[Data in this exercise — start]
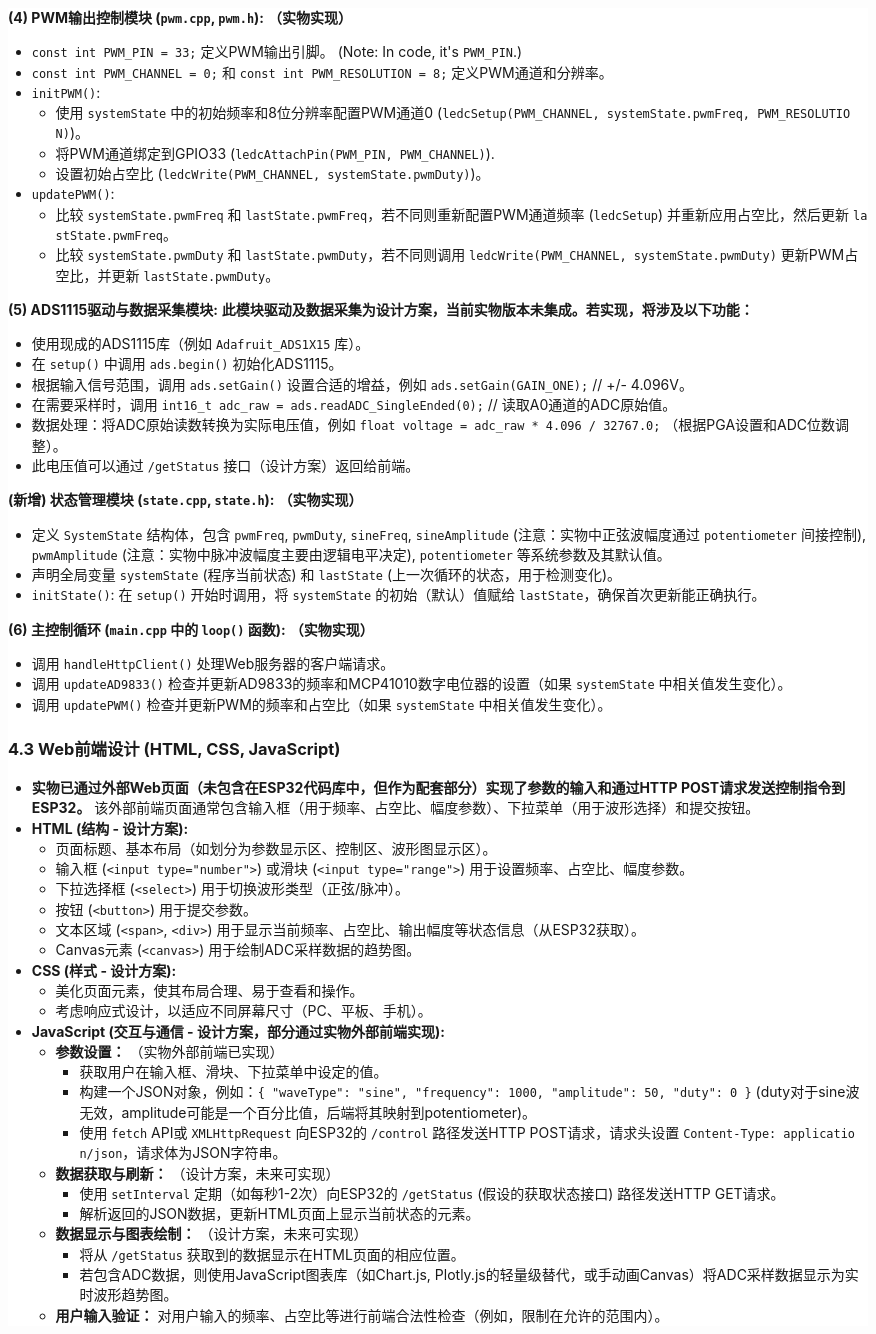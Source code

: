 **(4) PWM输出控制模块 (`pwm.cpp`, `pwm.h`):** **（实物实现）**

* `const int PWM_PIN = 33;` 定义PWM输出引脚。 (Note: In code, it's `PWM_PIN`.)
* `const int PWM_CHANNEL = 0;` 和 `const int PWM_RESOLUTION = 8;` 定义PWM通道和分辨率。
* `initPWM()`:
    * 使用 `systemState` 中的初始频率和8位分辨率配置PWM通道0 (`ledcSetup(PWM_CHANNEL, systemState.pwmFreq, PWM_RESOLUTION)`)。
    * 将PWM通道绑定到GPIO33 (`ledcAttachPin(PWM_PIN, PWM_CHANNEL)`).
    * 设置初始占空比 (`ledcWrite(PWM_CHANNEL, systemState.pwmDuty)`)。
* `updatePWM()`:
    * 比较 `systemState.pwmFreq` 和 `lastState.pwmFreq`，若不同则重新配置PWM通道频率 (`ledcSetup`) 并重新应用占空比，然后更新 `lastState.pwmFreq`。
    * 比较 `systemState.pwmDuty` 和 `lastState.pwmDuty`，若不同则调用 `ledcWrite(PWM_CHANNEL, systemState.pwmDuty)` 更新PWM占空比，并更新 `lastState.pwmDuty`。

**(5) ADS1115驱动与数据采集模块:**
**此模块驱动及数据采集为设计方案，当前实物版本未集成。若实现，将涉及以下功能：**

* 使用现成的ADS1115库（例如 `Adafruit_ADS1X15` 库）。
* 在 `setup()` 中调用 `ads.begin()` 初始化ADS1115。
* 根据输入信号范围，调用 `ads.setGain()` 设置合适的增益，例如 `ads.setGain(GAIN_ONE);` // +/- 4.096V。
* 在需要采样时，调用 `int16_t adc_raw = ads.readADC_SingleEnded(0);` // 读取A0通道的ADC原始值。
* 数据处理：将ADC原始读数转换为实际电压值，例如 `float voltage = adc_raw * 4.096 / 32767.0;` （根据PGA设置和ADC位数调整）。
* 此电压值可以通过 `/getStatus` 接口（设计方案）返回给前端。

**(新增) 状态管理模块 (`state.cpp`, `state.h`):** **（实物实现）**

* 定义 `SystemState` 结构体，包含 `pwmFreq`, `pwmDuty`, `sineFreq`, `sineAmplitude` (注意：实物中正弦波幅度通过 `potentiometer` 间接控制), `pwmAmplitude` (注意：实物中脉冲波幅度主要由逻辑电平决定), `potentiometer` 等系统参数及其默认值。
* 声明全局变量 `systemState` (程序当前状态) 和 `lastState` (上一次循环的状态，用于检测变化)。
* `initState()`: 在 `setup()` 开始时调用，将 `systemState` 的初始（默认）值赋给 `lastState`，确保首次更新能正确执行。

**(6) 主控制循环 (`main.cpp` 中的 `loop()` 函数):** **（实物实现）**

* 调用 `handleHttpClient()` 处理Web服务器的客户端请求。
* 调用 `updateAD9833()` 检查并更新AD9833的频率和MCP41010数字电位器的设置（如果 `systemState` 中相关值发生变化）。
* 调用 `updatePWM()` 检查并更新PWM的频率和占空比（如果 `systemState` 中相关值发生变化）。

### 4.3 Web前端设计 (HTML, CSS, JavaScript)

* **实物已通过外部Web页面（未包含在ESP32代码库中，但作为配套部分）实现了参数的输入和通过HTTP POST请求发送控制指令到ESP32。** 该外部前端页面通常包含输入框（用于频率、占空比、幅度参数）、下拉菜单（用于波形选择）和提交按钮。
* **HTML (结构 - 设计方案):**
    * 页面标题、基本布局（如划分为参数显示区、控制区、波形图显示区）。
    * 输入框 (`<input type="number">`) 或滑块 (`<input type="range">`) 用于设置频率、占空比、幅度参数。
    * 下拉选择框 (`<select>`) 用于切换波形类型（正弦/脉冲）。
    * 按钮 (`<button>`) 用于提交参数。
    * 文本区域 (`<span>`, `<div>`) 用于显示当前频率、占空比、输出幅度等状态信息（从ESP32获取）。
    * Canvas元素 (`<canvas>`) 用于绘制ADC采样数据的趋势图。
* **CSS (样式 - 设计方案):**
    * 美化页面元素，使其布局合理、易于查看和操作。
    * 考虑响应式设计，以适应不同屏幕尺寸（PC、平板、手机）。
* **JavaScript (交互与通信 - 设计方案，部分通过实物外部前端实现):**
    * **参数设置：** （实物外部前端已实现）
        * 获取用户在输入框、滑块、下拉菜单中设定的值。
        * 构建一个JSON对象，例如：`{ "waveType": "sine", "frequency": 1000, "amplitude": 50, "duty": 0 }` (duty对于sine波无效，amplitude可能是一个百分比值，后端将其映射到potentiometer)。
        * 使用 `fetch` API或 `XMLHttpRequest` 向ESP32的 `/control` 路径发送HTTP POST请求，请求头设置 `Content-Type: application/json`，请求体为JSON字符串。
    * **数据获取与刷新：** （设计方案，未来可实现）
        * 使用 `setInterval` 定期（如每秒1-2次）向ESP32的 `/getStatus` (假设的获取状态接口) 路径发送HTTP GET请求。
        * 解析返回的JSON数据，更新HTML页面上显示当前状态的元素。
    * **数据显示与图表绘制：** （设计方案，未来可实现）
        * 将从 `/getStatus` 获取到的数据显示在HTML页面的相应位置。
        * 若包含ADC数据，则使用JavaScript图表库（如Chart.js, Plotly.js的轻量级替代，或手动画Canvas）将ADC采样数据显示为实时波形趋势图。
    * **用户输入验证：** 对用户输入的频率、占空比等进行前端合法性检查（例如，限制在允许的范围内）。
[Data in this exercise — finish]
(What is required) Print all of the entries word for word. Omit the pictures they contain.

(Output of the task)
Source code

: **(4) PWM输出控制模块 (`pwm.cpp`, `pwm.h`):** **（实物实现）**

* `const int PWM_PIN = 33;` 定义PWM输出引脚。 (Note: In code, it's `PWM_PIN`.)
* `const int PWM_CHANNEL = 0;` 和 `const int PWM_RESOLUTION = 8;` 定义PWM通道和分辨率。
* `initPWM()`:
    * 使用 `systemState` 中的初始频率和8位分辨率配置PWM通道0 (`ledcSetup(PWM_CHANNEL, systemState.pwmFreq, PWM_RESOLUTION)`)。
    * 将PWM通道绑定到GPIO33 (`ledcAttachPin(PWM_PIN, PWM_CHANNEL)`).
    * 设置初始占空比 (`ledcWrite(PWM_CHANNEL, systemState.pwmDuty)`)。
* `updatePWM()`:
    * 比较 `systemState.pwmFreq` 和 `lastState.pwmFreq`，若不同则重新配置PWM通道频率 (`ledcSetup`) 并重新应用占空比，然后更新 `lastState.pwmFreq`。
    * 比较 `systemState.pwmDuty` 和 `lastState.pwmDuty`，若不同则调用 `ledcWrite(PWM_CHANNEL, systemState.pwmDuty)` 更新PWM占空比，并更新 `lastState.pwmDuty`。

**(5) ADS1115驱动与数据采集模块:**
**此模块驱动及数据采集为设计方案，当前实物版本未集成。若实现，将涉及以下功能：**

* 使用现成的ADS1115库（例如 `Adafruit_ADS1X15` 库）。
* 在 `setup()` 中调用 `ads.begin()` 初始化ADS1115。
* 根据输入信号范围，调用 `ads.setGain()` 设置合适的增益，例如 `ads.setGain(GAIN_ONE);` // +/- 4.096V。
* 在需要采样时，调用 `int16_t adc_raw = ads.readADC_SingleEnded(0);` // 读取A0通道的ADC原始值。
* 数据处理：将ADC原始读数转换为实际电压值，例如 `float voltage = adc_raw * 4.096 / 32767.0;` （根据PGA设置和ADC位数调整）。
* 此电压值可以通过 `/getStatus` 接口（设计方案）返回给前端。

**(新增) 状态管理模块 (`state.cpp`, `state.h`):** **（实物实现）**

* 定义 `SystemState` 结构体，包含 `pwmFreq`, `pwmDuty`, `sineFreq`, `sineAmplitude` (注意：实物中正弦波幅度通过 `potentiometer` 间接控制), `pwmAmplitude` (注意：实物中脉冲波幅度主要由逻辑电平决定), `potentiometer` 等系统参数及其默认值。
* 声明全局变量 `systemState` (程序当前状态) 和 `lastState` (上一次循环的状态，用于检测变化)。
* `initState()`: 在 `setup()` 开始时调用，将 `systemState` 的初始（默认）值赋给 `lastState`，确保首次更新能正确执行。

**(6) 主控制循环 (`main.cpp` 中的 `loop()` 函数):** **（实物实现）**

* 调用 `handleHttpClient()` 处理Web服务器的客户端请求。
* 调用 `updateAD9833()` 检查并更新AD9833的频率和MCP41010数字电位器的设置（如果 `systemState` 中相关值发生变化）。
* 调用 `updatePWM()` 检查并更新PWM的频率和占空比（如果 `systemState` 中相关值发生变化）。

### 4.3 Web前端设计 (HTML, CSS, JavaScript)

* **实物已通过外部Web页面（未包含在ESP32代码库中，但作为配套部分）实现了参数的输入和通过HTTP POST请求发送控制指令到ESP32。** 该外部前端页面通常包含输入框（用于频率、占空比、幅度参数）、下拉菜单（用于波形选择）和提交按钮。
* **HTML (结构 - 设计方案):**
    * 页面标题、基本布局（如划分为参数显示区、控制区、波形图显示区）。
    * 输入框 (`<input type="number">`) 或滑块 (`<input type="range">`) 用于设置频率、占空比、幅度参数。
    * 下拉选择框 (`<select>`) 用于切换波形类型（正弦/脉冲）。
    * 按钮 (`<button>`) 用于提交参数。
    * 文本区域 (`<span>`, `<div>`) 用于显示当前频率、占空比、输出幅度等状态信息（从ESP32获取）。
    * Canvas元素 (`<canvas>`) 用于绘制ADC采样数据的趋势图。
* **CSS (样式 - 设计方案):**
    * 美化页面元素，使其布局合理、易于查看和操作。
    * 考虑响应式设计，以适应不同屏幕尺寸（PC、平板、手机）。
* **JavaScript (交互与通信 - 设计方案，部分通过实物外部前端实现):**
    * **参数设置：** （实物外部前端已实现）
        * 获取用户在输入框、滑块、下拉菜单中设定的值。
        * 构建一个JSON对象，例如：`{ "waveType": "sine", "frequency": 1000, "amplitude": 50, "duty": 0 }` (duty对于sine波无效，amplitude可能是一个百分比值，后端将其映射到potentiometer)。
        * 使用 `fetch` API或 `XMLHttpRequest` 向ESP32的 `/control` 路径发送HTTP POST请求，请求头设置 `Content-Type: application/json`，请求体为JSON字符串。
    * **数据获取与刷新：** （设计方案，未来可实现）
        * 使用 `setInterval` 定期（如每秒1-2次）向ESP32的 `/getStatus` (假设的获取状态接口) 路径发送HTTP GET请求。
        * 解析返回的JSON数据，更新HTML页面上显示当前状态的元素。
    * **数据显示与图表绘制：** （设计方案，未来可实现）
        * 将从 `/getStatus` 获取到的数据显示在HTML页面的相应位置。
        * 若包含ADC数据，则使用JavaScript图表库（如Chart.js, Plotly.js的轻量级替代，或手动画Canvas）将ADC采样数据显示为实时波形趋势图。
    * **用户输入验证：** 对用户输入的频率、占空比等进行前端合法性检查（例如，限制在允许的范围内）。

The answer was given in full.